No matter what kind of scars you have, our society will pressure you to try to hide them. More than 12.7 million cosmetic surgical and nonsurgical procedures were performed in the United States in 2015, according to the American Society for Aesthetic Plastic Surgery, and Americans spent almost $13.5 billion on those procedures.  That’s a lot of effort and cost to try to fight external imperfections, like scars. An AP-Ipsos poll from 2006 showed that Americans have trouble showing people their internal scars. It revealed that about 4 in 10 people think it’s sometimes justified to lie to others rather than honestly acknowledging the truth about something embarrassing in their lives.

But every scar tells a valuable story – the story of how you were wounded, and what has happened so far as a result.

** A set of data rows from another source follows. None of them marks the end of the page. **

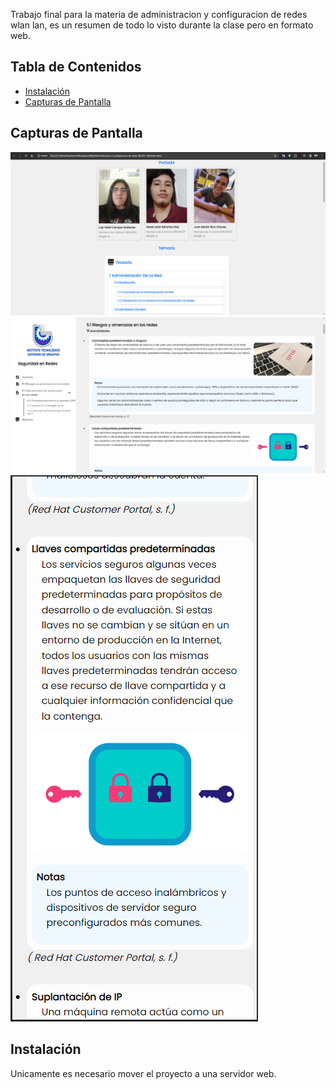 
Trabajo final para la materia de administracion y configuracion de redes wlan lan, es un resumen de todo lo visto durante la clase pero en formato web.

## Tabla de Contenidos

- [Instalación](#instalación)
- [Capturas de Pantalla](#capturas-de-pantalla)

## Capturas de Pantalla

![Captura de Pantalla 1](cap_uno.png)
![Captura de Pantalla 2](cap_dos.png)
![Captura de Pantalla 3](cap_tres.png)

## Instalación

Unicamente es necesario mover el proyecto a una servidor web. 

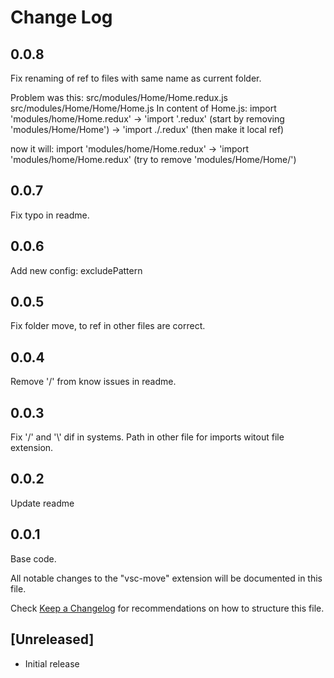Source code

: # Change Log

## 0.0.8

Fix renaming of ref to files with same name as current folder.

Problem was this:
src/modules/Home/Home.redux.js
src/modules/Home/Home/Home.js
In content of Home.js:
import 'modules/home/Home.redux'
-> 'import '.redux' (start by removing 'modules/Home/Home')
-> 'import ./.redux' (then make it local ref)

now it will:
import 'modules/home/Home.redux'
-> 'import 'modules/home/Home.redux' (try to remove 'modules/Home/Home/')

## 0.0.7

Fix typo in readme.

## 0.0.6

Add new config: excludePattern

## 0.0.5

Fix folder move, to ref in other files are correct.

## 0.0.4

Remove '/' from know issues in readme.

## 0.0.3

Fix '/' and '\\' dif in systems.
Path in other file for imports witout file extension.

## 0.0.2

Update readme

## 0.0.1

Base code.

All notable changes to the "vsc-move" extension will be documented in this file.

Check [Keep a Changelog](http://keepachangelog.com/) for recommendations on how to structure this file.

## [Unreleased]

- Initial release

If you look at your scars from God’s perspective, you’ll start to see that there’s more to their stories than just suffering. Within each story lies the potential for redemption.

When you allow the ugliness of your scars – both external and internal – to disturb you, you can turn away from pride and toward humility, which makes you more beautiful in God’s sight.  As Psalm 51:17 declares, “The sacrifices of God are a broken spirit; a broken and contrite heart, O God, you will not despise.”

So don’t be afraid to reveal your scars and take an honest look at them.  Here are 5 questions you can ask yourself to discover beautiful messages hidden inside your scars:

  1. What different kinds of scars are you carrying?
  2. How did you get each of them?
  3. What can you learn from the experiences that gave you those scars?
  4. How can you gain confidence and courage from the process of recovering from those experiences?
  5. What positive choices can you make that will help you heal from your wounds?  Possibilities include: talking with a counselor or trusted friend about your scars, pursuing forgiveness and reconciliation, and letting old dreams go so you can dream new ones.

The next time you encounter the ugliness of your scars, let it lead you to the beauty of Christ.  Remember his promise in 2 Corinthians 12:9: “… My grace is sufficient for you, for my power is made perfect in weakness.” Then you’ll discover why the apostle Paul declares in the next verse: “For when I am weak, then I am strong.”